*Problem to solve*. Where a record contains an image, leave the image out and print the rest exactly.

[Collected data]
--------------------------------
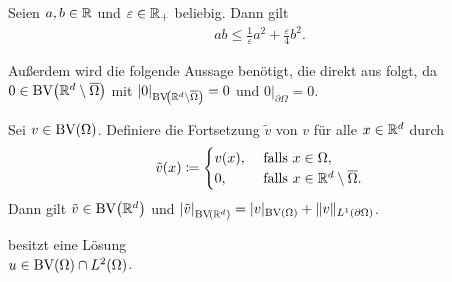 \begin{lemma}
  \label{lem:young}
  Seien $a,b\in\mathbb{R}$ und $\varepsilon\in\mathbb{R}_+$ beliebig. Dann gilt
  \begin{align*}
    ab\leq\frac{1}{\varepsilon}a^2+\frac{\varepsilon}{4}b^2. 
  \end{align*}
\end{lemma}

Außerdem wird die folgende Aussage benötigt, die direkt aus \cite[S. 183,
Theorem 1]{EG92} folgt, da
$0\in\textup{BV}\!\left(\mathbb{R}^d\setminus\overline\Omega\right)$ mit
$|0|_{\textup{BV}\!\left(\mathbb{R}^d\setminus\overline\Omega\right)}=0$ und
$0|_{\partial\Omega}=0$.

\begin{lemma}
  \label{lem:bvExtension}
  Sei $v\in\textup{BV}(\Omega)$.
  Definiere die Fortsetzung $\tilde{v}$ von $v$ für alle $x\in\mathbb{R}^d$ durch
  \begin{align*}
    \tilde{v}(x)\coloneqq
    \begin{cases}
      v(x),  &\text{ falls } x\in\Omega,\\
      0,     &\text{ falls } x\in\mathbb{R}^d\setminus\overline\Omega.
    \end{cases} 
  \end{align*}
  Dann gilt $\tilde{v}\in\textup{BV}\!\left(\mathbb{R}^d\right)$ und
  $\left|\tilde{v}\right|_{\textup{BV}\!\left(\mathbb{R}^d\right)}
  = |v|_{\textup{BV}(\Omega)}+\Vert v\Vert_{L^1(\partial\Omega)}$.
\end{lemma}

\begin{theorem}
  \label{thm:contProblemExistence}
   besitzt eine Lösung \\$u\in\textup{BV}(\Omega)\cap
  L^2(\Omega)$.
\end{theorem}

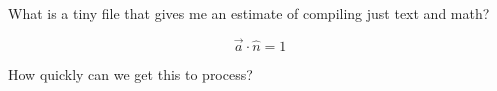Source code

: 
What is a tiny file that gives me an estimate of compiling just text and math? 

$$\vec{a} \cdot \hat{n} = 1$$

How quickly can we get this to process?

\bye
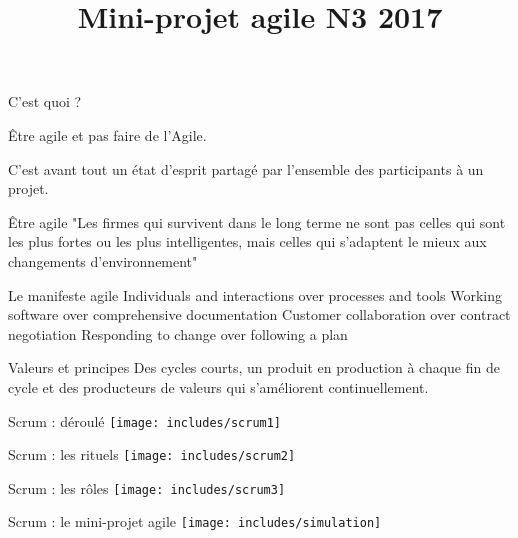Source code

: \documentclass{beamer}
\title{Mini-projet agile N3 2017}
\author{
}
\date{}
\begin{document}
\frame{\titlepage}


\begin{frame}{C'est quoi ?}
 
  {\Large \alert{Être agile} et pas faire de l'Agile.}

  \vspace{6mm}
  C'est avant tout un état d'esprit partagé par l'ensemble des participants à un projet.
\end{frame}

\begin{frame}{Être agile}
  "Les firmes qui survivent dans le long terme ne sont pas celles qui sont les plus fortes ou les plus intelligentes, mais celles qui s'adaptent le mieux aux changements d'environnement"


\end{frame}

\begin{frame}{Le manifeste agile}
  \large
  \alert{Individuals and interactions} over processes and tools\newline
  \alert{Working software} over comprehensive documentation\newline
  \alert{Customer collaboration} over contract negotiation\newline
  \alert{Responding to change} over following a plan
\end{frame}

\begin{frame}{Valeurs et principes}
  \Large Des cycles courts, un produit en production à chaque fin de cycle et des producteurs de valeurs qui s'améliorent continuellement.
\end{frame}

\begin{frame}{Scrum : déroulé}
  \center
  \texttt{[image: includes/scrum1]}
\end{frame}

\begin{frame}{Scrum : les rituels}
  \center
  \texttt{[image: includes/scrum2]}
\end{frame}

\begin{frame}{Scrum : les rôles}
  \center
  \texttt{[image: includes/scrum3]}
\end{frame}

\begin{frame}{Scrum : le mini-projet agile}
  \center
  \texttt{[image: includes/simulation]}
\end{frame}
\end{document}
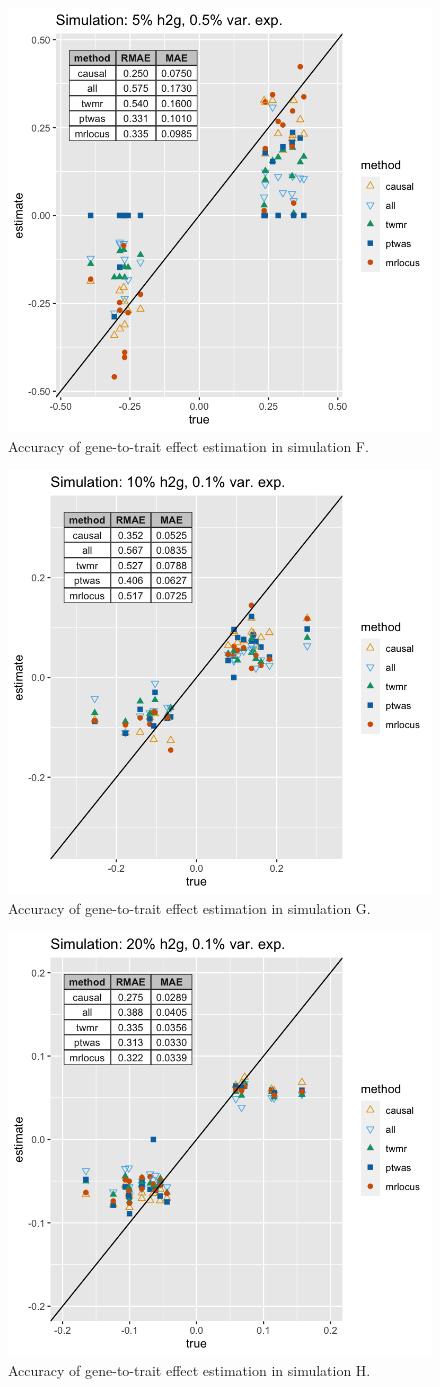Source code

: \documentclass[11pt]{article}
\begin{document}
\begin{figure}[!ht]
  \centering
  \includegraphics[width=.6\textwidth]{figs/sim8.png}
  \caption{Accuracy of gene-to-trait effect estimation in simulation F.}
\end{figure}

\begin{figure}[!ht]
  \centering
  \includegraphics[width=.6\textwidth]{figs/sim5.png}
  \caption{Accuracy of gene-to-trait effect estimation in simulation G.}
\end{figure}

\begin{figure}[!ht]
  \centering
  \includegraphics[width=.6\textwidth]{figs/sim7.png}
  \caption{Accuracy of gene-to-trait effect estimation in simulation H.}
\end{figure}
\end{document}
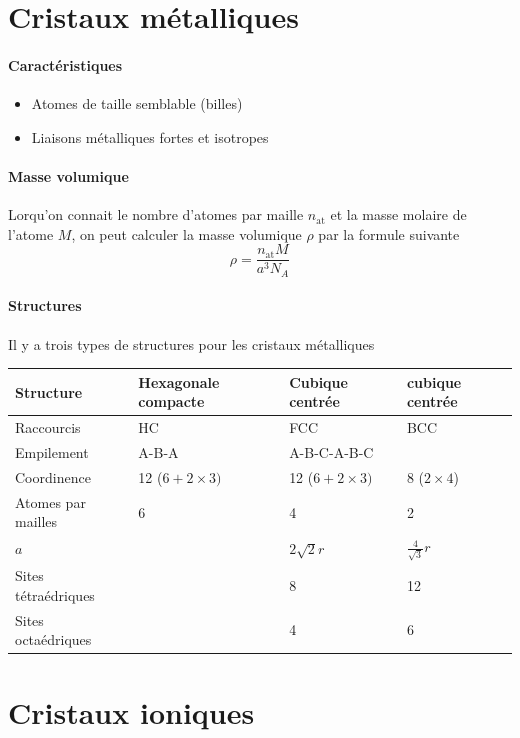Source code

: \documentclass[11pt,a4paper,french]{article}
\begin{document}
\section{Cristaux métalliques}

\paragraph{Caractéristiques}
\begin{itemize}
	\item Atomes de taille semblable (billes)
	\item Liaisons métalliques fortes et isotropes
\end{itemize}

\paragraph{Masse volumique}
Lorqu'on connait le nombre d'atomes par maille $n_{\mathrm{at}}$ et la masse molaire de l'atome $M$,
on peut calculer la masse volumique $\rho$ par la formule suivante
\[ \rho = \frac{n_{\mathrm{at}}M}{a^3N_A} \]

\paragraph{Structures}
Il y a trois types de structures pour les cristaux métalliques
\begin{center}
	\begin{tabular}{|p{2cm}|l|l|l|}
		\hline
		Structure & Hexagonale compacte & Cubique centrée & cubique centrée\\
		\hline
		Raccourcis & HC & FCC & BCC\\
		\hline
		Empilement & A-B-A & A-B-C-A-B-C\\
		\hline
		Coordinence & 12 ($6 + 2\times3)$ & 12 ($6 + 2\times3)$ & 8 ($2 \times 4$)\\
		\hline
		Atomes par mailles & 6 & 4 & 2\\
		\hline
		$a$ & & $2\sqrt{2}r$ & $\frac{4}{\sqrt{3}}r$\\
		\hline
		Sites tétraédriques & & 8 & 12\\
		\hline
		Sites octaédriques & & 4 & 6\\
		\hline
	\end{tabular}
\end{center}

\section{Cristaux ioniques}
\end{document}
--------------------------------
*Answer for this exercise*.
 \begin{lemma}
  \label{lem:young}
  Seien $a,b\in\mathbb{R}$ und $\varepsilon\in\mathbb{R}_+$ beliebig. Dann gilt
  \begin{align*}
    ab\leq\frac{1}{\varepsilon}a^2+\frac{\varepsilon}{4}b^2. 
  \end{align*}
\end{lemma}

Außerdem wird die folgende Aussage benötigt, die direkt aus \cite[S. 183,
Theorem 1]{EG92} folgt, da
$0\in\textup{BV}\!\left(\mathbb{R}^d\setminus\overline\Omega\right)$ mit
$|0|_{\textup{BV}\!\left(\mathbb{R}^d\setminus\overline\Omega\right)}=0$ und
$0|_{\partial\Omega}=0$.

\begin{lemma}
  \label{lem:bvExtension}
  Sei $v\in\textup{BV}(\Omega)$.
  Definiere die Fortsetzung $\tilde{v}$ von $v$ für alle $x\in\mathbb{R}^d$ durch
  \begin{align*}
    \tilde{v}(x)\coloneqq
    \begin{cases}
      v(x),  &\text{ falls } x\in\Omega,\\
      0,     &\text{ falls } x\in\mathbb{R}^d\setminus\overline\Omega.
    \end{cases} 
  \end{align*}
  Dann gilt $\tilde{v}\in\textup{BV}\!\left(\mathbb{R}^d\right)$ und
  $\left|\tilde{v}\right|_{\textup{BV}\!\left(\mathbb{R}^d\right)}
  = |v|_{\textup{BV}(\Omega)}+\Vert v\Vert_{L^1(\partial\Omega)}$.
\end{lemma}

\begin{theorem}
  \label{thm:contProblemExistence}
   besitzt eine Lösung \\$u\in\textup{BV}(\Omega)\cap
  L^2(\Omega)$.
\end{theorem}

Source code

: 
What is a tiny file that gives me an estimate of compiling just text and math? 

$$\vec{a} \cdot \hat{n} = 1$$

How quickly can we get this to process?

\bye
Source code

: \documentclass{beamer}
\title{Mini-projet agile N3 2017}
\author{
}
\date{}
\begin{document}
\frame{\titlepage}


\begin{frame}{C'est quoi ?}
 
  {\Large \alert{Être agile} et pas faire de l'Agile.}

  \vspace{6mm}
  C'est avant tout un état d'esprit partagé par l'ensemble des participants à un projet.
\end{frame}

\begin{frame}{Être agile}
  "Les firmes qui survivent dans le long terme ne sont pas celles qui sont les plus fortes ou les plus intelligentes, mais celles qui s'adaptent le mieux aux changements d'environnement"


\end{frame}

\begin{frame}{Le manifeste agile}
  \large
  \alert{Individuals and interactions} over processes and tools\newline
  \alert{Working software} over comprehensive documentation\newline
  \alert{Customer collaboration} over contract negotiation\newline
  \alert{Responding to change} over following a plan
\end{frame}

\begin{frame}{Valeurs et principes}
  \Large Des cycles courts, un produit en production à chaque fin de cycle et des producteurs de valeurs qui s'améliorent continuellement.
\end{frame}

\begin{frame}{Scrum : déroulé}
  \center
  \texttt{[image: includes/scrum1]}
\end{frame}

\begin{frame}{Scrum : les rituels}
  \center
  \texttt{[image: includes/scrum2]}
\end{frame}

\begin{frame}{Scrum : les rôles}
  \center
  \texttt{[image: includes/scrum3]}
\end{frame}

\begin{frame}{Scrum : le mini-projet agile}
  \center
  \texttt{[image: includes/simulation]}
\end{frame}
\end{document}
Source code

: \documentclass[11pt]{article}
\begin{document}
\begin{figure}[!ht]
  \centering
  \includegraphics[width=.6\textwidth]{figs/sim8.png}
  \caption{Accuracy of gene-to-trait effect estimation in simulation F.}
\end{figure}

\begin{figure}[!ht]
  \centering
  \includegraphics[width=.6\textwidth]{figs/sim5.png}
  \caption{Accuracy of gene-to-trait effect estimation in simulation G.}
\end{figure}

\begin{figure}[!ht]
  \centering
  \includegraphics[width=.6\textwidth]{figs/sim7.png}
  \caption{Accuracy of gene-to-trait effect estimation in simulation H.}
\end{figure}
\end{document}
Source code

: \documentclass[11pt,a4paper,french]{article}
\begin{document}
\section{Cristaux métalliques}

\paragraph{Caractéristiques}
\begin{itemize}
	\item Atomes de taille semblable (billes)
	\item Liaisons métalliques fortes et isotropes
\end{itemize}

\paragraph{Masse volumique}
Lorqu'on connait le nombre d'atomes par maille $n_{\mathrm{at}}$ et la masse molaire de l'atome $M$,
on peut calculer la masse volumique $\rho$ par la formule suivante
\[ \rho = \frac{n_{\mathrm{at}}M}{a^3N_A} \]

\paragraph{Structures}
Il y a trois types de structures pour les cristaux métalliques
\begin{center}
	\begin{tabular}{|p{2cm}|l|l|l|}
		\hline
		Structure & Hexagonale compacte & Cubique centrée & cubique centrée\\
		\hline
		Raccourcis & HC & FCC & BCC\\
		\hline
		Empilement & A-B-A & A-B-C-A-B-C\\
		\hline
		Coordinence & 12 ($6 + 2\times3)$ & 12 ($6 + 2\times3)$ & 8 ($2 \times 4$)\\
		\hline
		Atomes par mailles & 6 & 4 & 2\\
		\hline
		$a$ & & $2\sqrt{2}r$ & $\frac{4}{\sqrt{3}}r$\\
		\hline
		Sites tétraédriques & & 8 & 12\\
		\hline
		Sites octaédriques & & 4 & 6\\
		\hline
	\end{tabular}
\end{center}

\section{Cristaux ioniques}
\end{document}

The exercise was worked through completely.